** Problem **
Show all lines from the listing below that contain "dashboards".

□ □ □ □

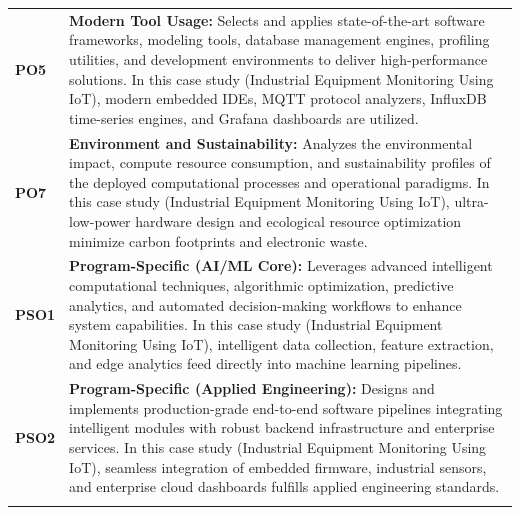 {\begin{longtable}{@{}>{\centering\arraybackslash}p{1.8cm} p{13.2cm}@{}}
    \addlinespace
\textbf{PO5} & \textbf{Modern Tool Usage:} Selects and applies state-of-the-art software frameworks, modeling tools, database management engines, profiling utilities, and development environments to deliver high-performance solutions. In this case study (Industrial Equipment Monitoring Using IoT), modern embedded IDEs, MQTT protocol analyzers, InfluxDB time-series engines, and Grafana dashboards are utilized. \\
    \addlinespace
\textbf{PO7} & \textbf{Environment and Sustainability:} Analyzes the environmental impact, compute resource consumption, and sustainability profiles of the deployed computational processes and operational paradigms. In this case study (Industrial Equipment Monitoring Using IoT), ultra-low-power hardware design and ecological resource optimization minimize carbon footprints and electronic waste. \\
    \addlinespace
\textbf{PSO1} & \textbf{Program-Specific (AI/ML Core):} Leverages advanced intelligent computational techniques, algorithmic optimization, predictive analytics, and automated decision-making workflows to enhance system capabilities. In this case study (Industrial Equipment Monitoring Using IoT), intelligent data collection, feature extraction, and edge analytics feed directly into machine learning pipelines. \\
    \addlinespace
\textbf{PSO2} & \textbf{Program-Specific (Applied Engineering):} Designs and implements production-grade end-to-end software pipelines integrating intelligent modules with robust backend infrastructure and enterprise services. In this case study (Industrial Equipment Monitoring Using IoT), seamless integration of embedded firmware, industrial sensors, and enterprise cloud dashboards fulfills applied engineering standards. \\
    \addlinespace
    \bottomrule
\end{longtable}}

□ □ □ □

** Expected answer **
\textbf{PO5} & \textbf{Modern Tool Usage:} Selects and applies state-of-the-art software frameworks, modeling tools, database management engines, profiling utilities, and development environments to deliver high-performance solutions. In this case study (Industrial Equipment Monitoring Using IoT), modern embedded IDEs, MQTT protocol analyzers, InfluxDB time-series engines, and Grafana dashboards are utilized. \\
\textbf{PSO2} & \textbf{Program-Specific (Applied Engineering):} Designs and implements production-grade end-to-end software pipelines integrating intelligent modules with robust backend infrastructure and enterprise services. In this case study (Industrial Equipment Monitoring Using IoT), seamless integration of embedded firmware, industrial sensors, and enterprise cloud dashboards fulfills applied engineering standards. \\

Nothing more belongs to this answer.